In [None]:
import requests
from bs4 import BeautifulSoup
import re
import pandas as pd
import numpy as np
import io
# from google.colab import files
import os
import datetime
import time
import sys
import math
#from lxml import etree
from io import StringIO, BytesIO
import seaborn as sns
import yfinance as yf

In [None]:
import warnings
warnings.filterwarnings('ignore')

In [None]:
ten_q_with_ticker_1 = pd.read_csv('ten_q_with_ticker/ten_q_with_ticker_1.csv')

In [None]:
def obtain_mda_and_prices_data(df):
    current_set = df
    for index, row in current_set.iterrows():
        try:
              
            starttime = datetime.datetime.now()
            # print("Processing row number", index)
            
            ###### PARSING 10Q SECTION TO EXTRACT MDA ######
            ten_q_raw = requests.get(row["sec_url"]).text

            ## parse the raw text and get rid of tags
            soup = BeautifulSoup(ten_q_raw, 'lxml')
            notags = soup.getText()

            ## use regex to extract MDA
            #### first splitting on all mentions of "Item 2. Management's Discussion and Analysis" ignoring case sensitivity
            #### and taking the last element of split list
            start_of_mda = re.split("Item[\s]*2[\s]*[.\-–:]+[\s]*[.\-–]*[\s]*Management[\S]?s?[\s]*Discussion[\s]*and[\s]*Analysis[\s]*", 
                          notags, 
                          flags = re.IGNORECASE)[-1]
                    
            #### then taking that last element from above and splitting on "Item 3. Quantitative and Qualitative Disclosures About Market Risk" ignoring case sensitivity
            #### and taking the first element of this split list to get the full MDA section
            full_mda = re.split("Item[\s]*[34][\s]*[.\-–:]*[\s]*[.\-–]*[\s]*(Quantitative[\s]*and[\s]*Qualitative[\s]*disclosures[\s]*|Controls[\s]*and[\s]*Procedures[\s]*)", 
                                start_of_mda, 
                                flags = re.IGNORECASE)[0]

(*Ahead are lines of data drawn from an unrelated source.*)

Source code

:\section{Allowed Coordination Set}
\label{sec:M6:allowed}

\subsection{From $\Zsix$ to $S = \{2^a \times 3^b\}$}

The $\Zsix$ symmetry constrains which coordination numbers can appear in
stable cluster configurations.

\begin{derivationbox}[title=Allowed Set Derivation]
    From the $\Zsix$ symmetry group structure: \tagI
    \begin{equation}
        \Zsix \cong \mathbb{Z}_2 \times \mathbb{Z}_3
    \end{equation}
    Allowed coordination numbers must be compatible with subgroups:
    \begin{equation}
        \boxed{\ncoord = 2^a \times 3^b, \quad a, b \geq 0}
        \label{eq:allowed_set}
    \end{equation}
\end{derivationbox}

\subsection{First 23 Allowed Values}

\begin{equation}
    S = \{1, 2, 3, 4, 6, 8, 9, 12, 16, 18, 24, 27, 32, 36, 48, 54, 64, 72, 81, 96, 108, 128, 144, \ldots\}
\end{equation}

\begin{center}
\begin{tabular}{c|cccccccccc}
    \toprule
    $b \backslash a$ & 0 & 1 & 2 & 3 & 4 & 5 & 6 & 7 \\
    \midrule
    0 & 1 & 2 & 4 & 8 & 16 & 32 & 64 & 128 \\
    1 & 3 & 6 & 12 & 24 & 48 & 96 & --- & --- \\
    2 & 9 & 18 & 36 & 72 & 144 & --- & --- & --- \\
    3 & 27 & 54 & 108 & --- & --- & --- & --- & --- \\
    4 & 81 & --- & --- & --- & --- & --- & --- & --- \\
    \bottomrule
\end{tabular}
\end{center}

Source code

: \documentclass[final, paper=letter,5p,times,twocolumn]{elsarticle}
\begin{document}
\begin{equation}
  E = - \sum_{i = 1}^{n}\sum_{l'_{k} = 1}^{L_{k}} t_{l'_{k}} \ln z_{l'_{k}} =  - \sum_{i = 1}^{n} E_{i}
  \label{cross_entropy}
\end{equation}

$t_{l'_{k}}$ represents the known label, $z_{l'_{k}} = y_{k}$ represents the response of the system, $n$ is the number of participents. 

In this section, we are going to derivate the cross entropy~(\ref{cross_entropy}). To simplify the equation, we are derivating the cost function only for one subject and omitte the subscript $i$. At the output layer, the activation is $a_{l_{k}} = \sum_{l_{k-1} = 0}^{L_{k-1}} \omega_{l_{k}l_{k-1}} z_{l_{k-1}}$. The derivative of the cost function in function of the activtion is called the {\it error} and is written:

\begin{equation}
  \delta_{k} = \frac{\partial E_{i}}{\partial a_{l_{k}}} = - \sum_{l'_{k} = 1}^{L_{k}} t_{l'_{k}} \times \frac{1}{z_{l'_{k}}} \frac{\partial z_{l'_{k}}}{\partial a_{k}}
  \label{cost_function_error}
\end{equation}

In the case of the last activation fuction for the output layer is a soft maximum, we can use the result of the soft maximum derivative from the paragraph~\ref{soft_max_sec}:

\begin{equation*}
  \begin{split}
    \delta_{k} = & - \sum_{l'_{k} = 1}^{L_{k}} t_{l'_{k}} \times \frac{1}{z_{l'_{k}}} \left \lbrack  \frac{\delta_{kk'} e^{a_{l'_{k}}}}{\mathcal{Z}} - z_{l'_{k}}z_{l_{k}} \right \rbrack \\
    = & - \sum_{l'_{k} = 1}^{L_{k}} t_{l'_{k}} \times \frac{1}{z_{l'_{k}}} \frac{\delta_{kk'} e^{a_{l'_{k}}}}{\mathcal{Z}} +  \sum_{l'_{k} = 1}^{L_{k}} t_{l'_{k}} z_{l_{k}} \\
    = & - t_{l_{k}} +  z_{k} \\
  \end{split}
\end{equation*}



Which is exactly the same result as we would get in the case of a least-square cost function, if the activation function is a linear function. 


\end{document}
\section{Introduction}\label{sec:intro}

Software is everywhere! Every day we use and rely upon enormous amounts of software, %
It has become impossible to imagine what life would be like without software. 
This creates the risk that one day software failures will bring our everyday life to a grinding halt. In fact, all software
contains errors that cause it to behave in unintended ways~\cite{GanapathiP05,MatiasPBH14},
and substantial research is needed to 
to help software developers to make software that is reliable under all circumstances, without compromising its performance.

            mda_length = len(full_mda)
            full_ten_q_length = len(notags)
            mda_percentage = mda_length/full_ten_q_length

            current_set.loc[index, 'mda_raw_text'] = full_mda
            current_set.loc[index, 'ending_of_mda'] = full_mda[-100:-1]
            current_set.loc[index, 'mda_length'] = mda_length
            current_set.loc[index, 'full_ten_q_length'] = full_ten_q_length
            current_set.loc[index, 'mda_percentage'] = mda_percentage
            endtime = datetime.datetime.now()

            # print("Current row took", endtime - starttime)

            ###### (COMPLETED) PARSING 10Q SECTION TO EXTRACT MDA ######



            ####### OBTAINING STOCK PRICE DATA #######
            #### closing price on filing date and opening price on next trading day
            row_ticker = row["ticker"]
            row_date = datetime.datetime.strptime(row["accepted_filing_date"], "%Y-%m-%d").date() 
            prices_for_timewindow = yf.Ticker(row_ticker).history(start = row_date, end = row_date + datetime.timedelta(days = 6)).reset_index() ## setting time window to 6 days because this will ensure that we get two consecutive trading days (avoiding weekends and holidays)
            prices_for_timewindow = prices_for_timewindow.iloc[:2,:]

            if prices_for_timewindow.shape[0] > 1:          ## only fill in values in columns if pricing data is available for these dates
                current_set.loc[index, "trading_date_closest_to_filing_date"] = prices_for_timewindow.loc[0,"Date"] 
                current_set.loc[index, "closing_price_on_filing_date"] = prices_for_timewindow.loc[0,"Close"]

                current_set.loc[index, "next_trading_date"] = prices_for_timewindow.loc[1,"Date"]
                current_set.loc[index, "opening_price_on_next_trading_date"] = prices_for_timewindow.loc[1,"Open"]


            #### opening price on x days later
            days_after = [7,30]
            for window in days_after:
                prices_for_timewindow = yf.Ticker(row_ticker).history(start = row_date, end = row_date + datetime.timedelta(days = window + 1)).reset_index()
                prices_for_timewindow_rows = prices_for_timewindow.shape[0]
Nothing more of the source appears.